Neil Perry, one of the students, will never be the doctor that his father wants him to be. Neil just wants to be an actor. It’s a common narrative of a parent living vicariously through their kid. A lot of these stories end in reconciliation, but this one doesn’t.
It is one of the few movies that made me feel so very seen as a kid in my relationship with my mother. She was a dancer, so from a time before I could walk, I’ve been in dance classes. My mom never made it big, but I was supposed to. I could win the competition she hadn’t; I could travel with the shows she never got to travel with.

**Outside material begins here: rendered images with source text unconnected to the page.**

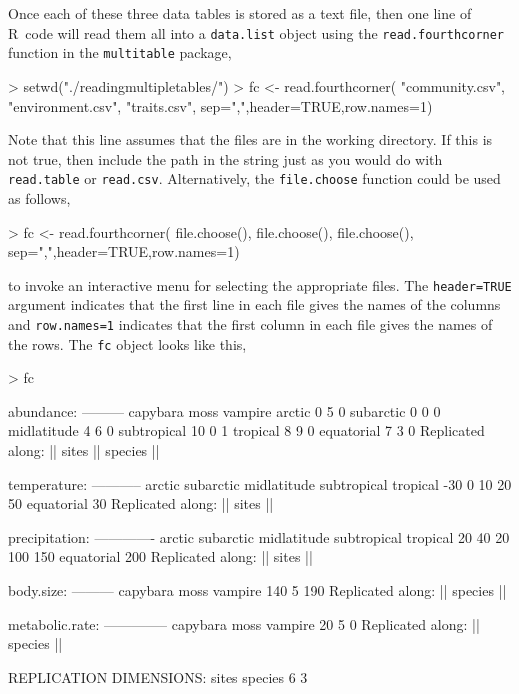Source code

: \documentclass{article}
\newcommand{\R}{{\sf R}}
\newcommand{\code}[1]{\texttt{#1}}
\numberwithin{exercise}{section}
\begin{document}
Once each of these three data tables is stored as a text file, then one line of \R\ code will read them all into a \code{data.list} object using the \code{read.fourthcorner} function in the \code{multitable} package,
\begin{Schunk}
\begin{Sinput}
> setwd("./readingmultipletables/")
> fc <- read.fourthcorner(
   "community.csv",
   "environment.csv",
   "traits.csv",
   sep=",",header=TRUE,row.names=1)
\end{Sinput}
\end{Schunk}
Note that this line assumes that the files are in the working directory.  If this is not true, then include the path in the string just as you would do with \code{read.table} or \code{read.csv}.  Alternatively, the \code{file.choose} function could be used as follows,
\begin{Schunk}
\begin{Sinput}
> fc <- read.fourthcorner(
   file.choose(),
   file.choose(),
   file.choose(),
   sep=",",header=TRUE,row.names=1)
\end{Sinput}
\end{Schunk}
to invoke an interactive menu for selecting the appropriate files.  The \code{header=TRUE} argument indicates that the first line in each file gives the names of the columns and \code{row.names=1} indicates that the first column in each file gives the names of the rows.  The \code{fc} object looks like this,
\begin{Schunk}
\begin{Sinput}
> fc
\end{Sinput}
\begin{Soutput}
abundance:
---------
            capybara moss vampire
arctic             0    5       0
subarctic          0    0       0
midlatitude        4    6       0
subtropical       10    0       1
tropical           8    9       0
equatorial         7    3       0
Replicated along:  || sites || species || 


temperature:
-----------
     arctic   subarctic midlatitude subtropical    tropical 
        -30           0          10          20          50 
 equatorial 
         30 
Replicated along:  || sites || 


precipitation:
-------------
     arctic   subarctic midlatitude subtropical    tropical 
         20          40          20         100         150 
 equatorial 
        200 
Replicated along:  || sites || 


body.size:
---------
capybara     moss  vampire 
     140        5      190 
Replicated along:  || species || 


metabolic.rate:
--------------
capybara     moss  vampire 
      20        5        0 
Replicated along:  || species || 


REPLICATION DIMENSIONS: 
  sites species 
      6       3 
\end{Soutput}
\end{Schunk}
\end{document}
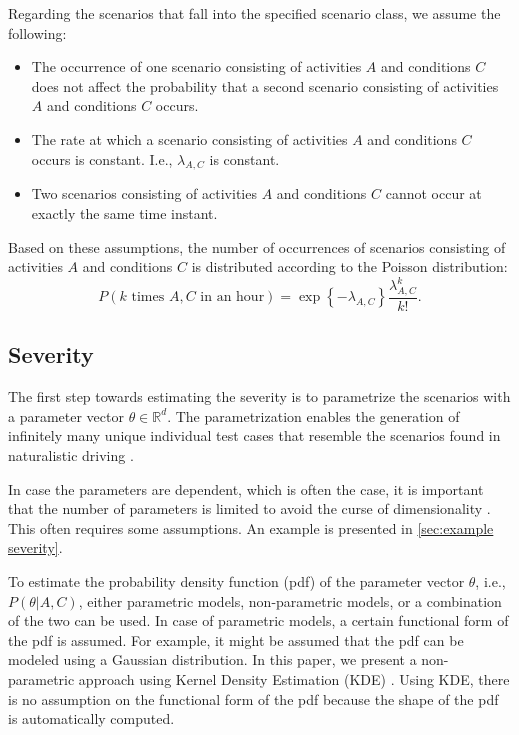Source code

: Regarding the scenarios that fall into the specified scenario class, we assume the following:
\begin{itemize}
	\item The occurrence of one scenario consisting of activities $A$ and conditions $C$ does not affect the probability that a second scenario consisting of activities $A$ and conditions $C$ occurs.
	\item The rate at which a scenario consisting of activities $A$ and conditions $C$ occurs is constant. I.e., $\lambda_{A,C}$ is constant.
	\item Two scenarios consisting of activities $A$ and conditions $C$ cannot occur at exactly the same time instant.
\end{itemize}
Based on these assumptions, the number of occurrences of scenarios consisting of activities $A$ and conditions $C$ is distributed according to the Poisson distribution:
\begin{equation}
	P(k\text{ times }A,C\text{ in an hour}) = \exp \left\{-\lambda_{A,C} \right\} \frac{\lambda_{A,C}^k}{k!}.
\end{equation}



\subsection{Severity}
\label{sec:severity}

The first step towards estimating the severity is to parametrize the scenarios with a parameter vector $\theta \in \mathbb{R}^d$. The parametrization enables the generation of infinitely many unique individual test cases that resemble the scenarios found in naturalistic driving \cite{deGelder2017assessment,elrofai2018scenario}.

In case the parameters are dependent, which is often the case, it is important that the number of parameters is limited to avoid the curse of dimensionality \cite{scott2015multivariate}. This often requires some assumptions. An example is presented in \cref{sec:example severity}.

To estimate the probability density function (pdf) of the parameter vector $\theta$, i.e., $P(\theta|A,C)$, either parametric models, non-parametric models, or a combination of the two can be used. In case of parametric models, a certain functional form of the pdf is assumed. For example, it might be assumed that the pdf can be modeled using a Gaussian distribution. In this paper, we present a non-parametric approach using Kernel Density Estimation (KDE) \cite{rosenblatt1956remarks, parzen1962estimation}. Using KDE, there is no assumption on the functional form of the pdf because the shape of the pdf is automatically computed.

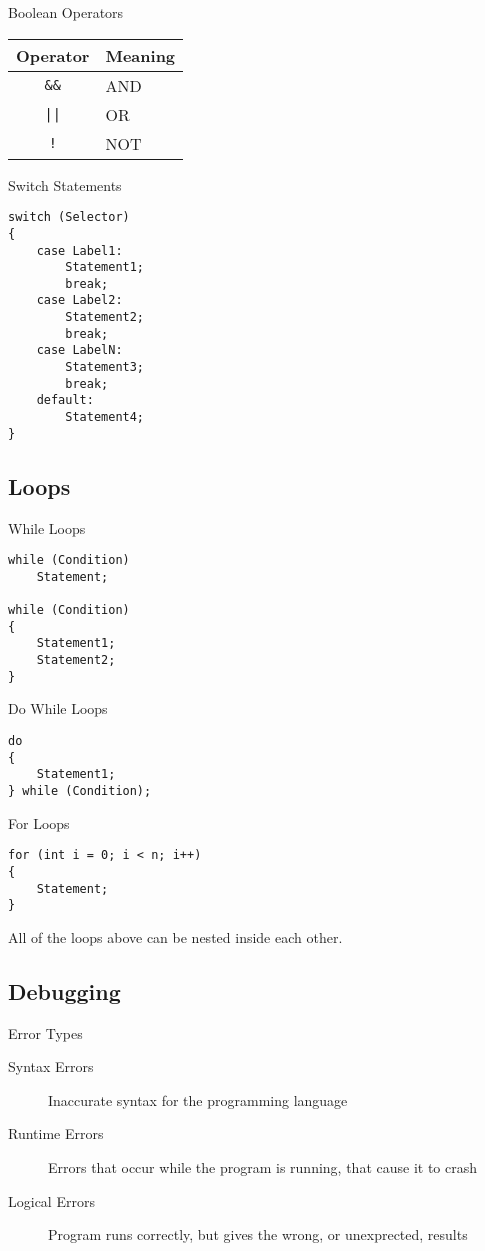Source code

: \documentclass[\main/notes.tex]{subfiles}
\begin{document}
				\begin{sidenote}{Boolean Operators}
					\begin{center}
						\begin{tabular}{cl}
							Operator & Meaning\\
							\midrule
							\texttt{\&\&} & AND\\
							\texttt{||} & OR\\
							\texttt{!} & NOT
						\end{tabular}
					\end{center}
				\end{sidenote}
				\begin{codebox}{Switch Statements}
					\begin{verbatim}
switch (Selector)
{
    case Label1:
        Statement1;
        break;
    case Label2:
        Statement2;
        break;
    case LabelN:
        Statement3;
        break;
    default:
        Statement4;
}
					\end{verbatim}
				\end{codebox}

			\subsection*{Loops}
				\begin{codebox}{While Loops}
					\begin{verbatim}
while (Condition)
    Statement;

while (Condition)
{
    Statement1;
    Statement2;
}
					\end{verbatim}
				\end{codebox}
				\begin{codebox}{Do While Loops}
					\begin{verbatim}
do
{
    Statement1;
} while (Condition);
					\end{verbatim}
				\end{codebox}
				\begin{codebox}{For Loops}
					\begin{verbatim}
for (int i = 0; i < n; i++)
{
    Statement;
}
					\end{verbatim}
				\end{codebox}
				All of the loops above can be nested inside each other.

			\subsection*{Debugging}
				\begin{definition}{Error Types}
					\begin{description}
						\item[Syntax Errors] Inaccurate syntax for the programming language
						\item[Runtime Errors] Errors that occur while the program is running, that cause it to crash
						\item[Logical Errors] Program runs correctly, but gives the wrong, or unexprected, results
					\end{description}
				\end{definition}
\end{document}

Like Neil, my life was decided for me. So, sitting on my kitchen floor seeing this movie for the first time, I wasn’t surprised by the ending. I knew what Neil was feeling.
There’s a moment near the end of the movie where Neil, arguing with his father, says that he never listens to how he feels. His father counters, demanding to know, then, how exactly does Neil feel? Mr. Perry gives Neil the floor: it’s open, it’s everything Neil ever wanted. Except that it’s not. Neil is silent and desperate and pained, and he quietly lowers his head and sits back down. He can’t speak. It’s that moment of seeing the human spirit so absolutely crushed and tamed that hurts me the most. Neil’s life isn’t his; he’s just an extension of his father, and he feels that is all he’ll ever be.
Carpe Diem, says the captain: seize the day. It’s hard to seize the day when none of your days seem to be in your own possession.
“We are food for worms, lads,” Mr. Keating said. “Believe it or not, each and every one of us in this room is one day going to stop breathing, turn cold and die.”
I can see why many people would find “Dead Poets Society” to be a downer of a film. My roommate doesn’t like it, and I can’t blame her. I keep coming back, though. For the poetry and for the parents and for Neil.
The same intense, orange sunlight pours into my dorm room this afternoon, and I am no more the champion dancer my mother wanted than I was when I sat on my kitchen floor so long ago.